[Saved data entries]
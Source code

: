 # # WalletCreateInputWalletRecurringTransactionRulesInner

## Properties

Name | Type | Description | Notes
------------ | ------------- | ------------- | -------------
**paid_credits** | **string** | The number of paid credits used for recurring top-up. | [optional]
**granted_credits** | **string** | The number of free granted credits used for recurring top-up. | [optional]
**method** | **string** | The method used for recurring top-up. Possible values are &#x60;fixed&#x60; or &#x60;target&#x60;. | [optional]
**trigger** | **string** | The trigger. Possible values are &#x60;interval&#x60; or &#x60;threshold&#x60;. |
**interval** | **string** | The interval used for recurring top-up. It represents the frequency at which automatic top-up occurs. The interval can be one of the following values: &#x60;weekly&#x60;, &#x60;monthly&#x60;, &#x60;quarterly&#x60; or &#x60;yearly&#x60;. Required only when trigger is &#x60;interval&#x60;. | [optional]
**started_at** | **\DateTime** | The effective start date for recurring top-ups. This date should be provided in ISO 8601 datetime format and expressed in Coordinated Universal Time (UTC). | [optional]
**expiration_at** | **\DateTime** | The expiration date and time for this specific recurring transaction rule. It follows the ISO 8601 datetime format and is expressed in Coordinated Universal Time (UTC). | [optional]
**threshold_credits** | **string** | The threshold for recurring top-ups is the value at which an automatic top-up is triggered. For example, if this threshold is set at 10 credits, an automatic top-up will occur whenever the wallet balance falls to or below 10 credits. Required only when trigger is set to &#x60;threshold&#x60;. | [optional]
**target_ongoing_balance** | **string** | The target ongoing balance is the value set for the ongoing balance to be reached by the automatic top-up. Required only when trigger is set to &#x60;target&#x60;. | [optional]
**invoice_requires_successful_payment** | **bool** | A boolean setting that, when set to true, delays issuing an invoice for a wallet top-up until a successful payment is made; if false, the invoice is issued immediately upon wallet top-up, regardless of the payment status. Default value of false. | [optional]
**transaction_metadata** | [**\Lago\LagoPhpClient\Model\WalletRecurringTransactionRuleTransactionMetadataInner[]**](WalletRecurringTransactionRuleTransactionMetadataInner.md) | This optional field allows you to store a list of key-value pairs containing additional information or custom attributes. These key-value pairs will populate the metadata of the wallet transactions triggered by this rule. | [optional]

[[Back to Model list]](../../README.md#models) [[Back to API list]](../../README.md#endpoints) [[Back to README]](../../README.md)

= PROBLEM DETAILS =
The line with "rule. | [optional]" through the last line of the data: write these out exactly, and no others.

= ANSWER TO THE EXERCISE =
**transaction_metadata** | [**\Lago\LagoPhpClient\Model\WalletRecurringTransactionRuleTransactionMetadataInner[]**](WalletRecurringTransactionRuleTransactionMetadataInner.md) | This optional field allows you to store a list of key-value pairs containing additional information or custom attributes. These key-value pairs will populate the metadata of the wallet transactions triggered by this rule. | [optional]

[[Back to Model list]](../../README.md#models) [[Back to API list]](../../README.md#endpoints) [[Back to README]](../../README.md)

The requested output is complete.